Urho loved the ocean; that much was true. Xan had walked alongside it with him every day since Urho had arrived in Virona. But he didn’t seem the kind of man to want the ocean in his bedroom, especially this cheerful, lively rendition of it.
The other wall was a mirror, reflecting the bed and the windows. Blue, gauzy curtains floated over the sparkling, clear panes of glass, light and airy. It was a gentle room, a youthful one, full of air and water, and a sense that laughter should ring tirelessly in the air around him. It was nothing like the staid, serious, intense man Xan had come to love.
For a moment, Xan wondered if he’d misjudged Urho so deeply, that this would be his bedroom. How was it that he understood so little of his lover that his most personal space would seem foreign and strange to him?
And then he realized.
The room had been decorated by Riki.
He sucked in a breath, shocked by the sharp pain he felt. No, he didn’t want to have this reaction. It wasn’t generous. It wasn’t loving. It wasn’t even kind.
He frowned, shook himself, and headed toward the medicine cupboard Urho had told him about. Ray and Pater were sick and there was really no time to lose in unwanted self-pity and silly jealousy. He opened the wooden chest carefully and looked inside for the tin with the willow-tree branding. He found it easily and pocketed it. Then he took the bottle with the black elderberry and the dark star.
As he turned back to the door, his eyes lingered on the bed and, against his will, his nose wrinkled. He couldn’t imagine Urho taking him here, fucking him on this bed that was still so obviously Riki’s. His heart knotted up, tangled between emotions, useless and strange.
His eyes landed on another door, half-open and, oddly, already lit from within by a lightly glowing electric lamp. He hesitated, something inside telling him that he’d only been granted permission to look in one cupboard.
And yet…
He had the door to the smaller room open before he’d fully made the decision to invade Urho’s privacy in this way.

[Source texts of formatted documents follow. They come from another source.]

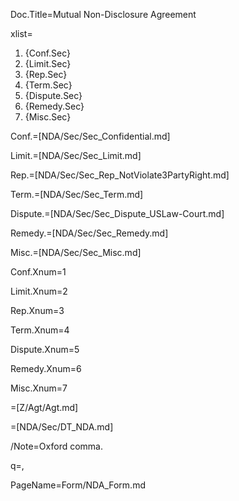 Doc.Title=Mutual Non-Disclosure Agreement

xlist=<ol><li>{Conf.Sec}<li>{Limit.Sec}<li>{Rep.Sec}<li>{Term.Sec}<li>{Dispute.Sec}<li>{Remedy.Sec}<li>{Misc.Sec}</ol>

Conf.=[NDA/Sec/Sec_Confidential.md]

Limit.=[NDA/Sec/Sec_Limit.md]

Rep.=[NDA/Sec/Sec_Rep_NotViolate3PartyRight.md]

Term.=[NDA/Sec/Sec_Term.md]

Dispute.=[NDA/Sec/Sec_Dispute_USLaw-Court.md]

Remedy.=[NDA/Sec/Sec_Remedy.md]

Misc.=[NDA/Sec/Sec_Misc.md]

Conf.Xnum=1

Limit.Xnum=2

Rep.Xnum=3

Term.Xnum=4

Dispute.Xnum=5

Remedy.Xnum=6

Misc.Xnum=7

=[Z/Agt/Agt.md]

=[NDA/Sec/DT_NDA.md]

/Note=Oxford comma.

q=,

PageName=Form/NDA_Form.md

The painting above the desk of a pregnant Riki was, at first, all he could see. He couldn’t tear his eyes away from the handsome, happy, blond man, with his hand on his bulging belly. Pregnant with Urho’s child—something Xan could never be. Bitterness filled his mouth.
Xan’s hands shook slightly as he stepped deeper into the room and recognized it for what it was: a shrine. Urho’sÉrosgápewas forever worshiped here as his other half, as his soul mate, as the completion that Urho’s very cells longed for day in and out forever.